▶ _WORK TO BE COMPLETED_
Print, word for word, every line from the beginning of the listing up to and including the line with "ed è capovolto". Pictures are to be excluded.
(PROVIDED DATA begins)
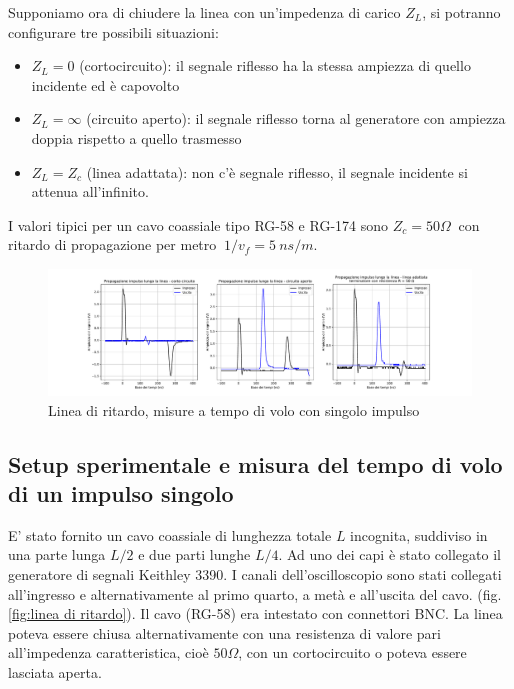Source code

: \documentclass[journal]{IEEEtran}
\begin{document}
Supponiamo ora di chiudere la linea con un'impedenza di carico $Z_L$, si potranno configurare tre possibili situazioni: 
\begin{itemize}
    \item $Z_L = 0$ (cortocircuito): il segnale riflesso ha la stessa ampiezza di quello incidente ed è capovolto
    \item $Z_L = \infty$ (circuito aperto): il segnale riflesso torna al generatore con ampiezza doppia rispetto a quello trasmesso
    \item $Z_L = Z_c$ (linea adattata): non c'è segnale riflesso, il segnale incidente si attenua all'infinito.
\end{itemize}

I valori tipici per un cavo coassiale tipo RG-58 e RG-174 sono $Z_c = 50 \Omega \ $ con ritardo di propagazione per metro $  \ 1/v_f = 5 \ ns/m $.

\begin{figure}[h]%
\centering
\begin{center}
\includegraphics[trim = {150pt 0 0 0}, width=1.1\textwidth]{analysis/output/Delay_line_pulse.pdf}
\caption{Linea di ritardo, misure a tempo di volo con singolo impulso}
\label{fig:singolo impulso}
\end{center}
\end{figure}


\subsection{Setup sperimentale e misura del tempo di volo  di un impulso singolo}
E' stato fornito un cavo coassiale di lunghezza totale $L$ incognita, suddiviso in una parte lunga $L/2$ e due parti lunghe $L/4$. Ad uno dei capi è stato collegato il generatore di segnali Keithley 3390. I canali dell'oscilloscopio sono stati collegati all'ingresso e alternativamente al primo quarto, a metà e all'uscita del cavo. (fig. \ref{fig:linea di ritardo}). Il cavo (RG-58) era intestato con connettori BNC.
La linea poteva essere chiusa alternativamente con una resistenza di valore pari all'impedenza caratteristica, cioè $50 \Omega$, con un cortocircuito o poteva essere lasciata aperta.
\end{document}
(PROVIDED DATA ends)
▶ _FINISHED EXERCISE_
Source code

: \documentclass[journal]{IEEEtran}
\begin{document}
Supponiamo ora di chiudere la linea con un'impedenza di carico $Z_L$, si potranno configurare tre possibili situazioni: 
\begin{itemize}
    \item $Z_L = 0$ (cortocircuito): il segnale riflesso ha la stessa ampiezza di quello incidente ed è capovolto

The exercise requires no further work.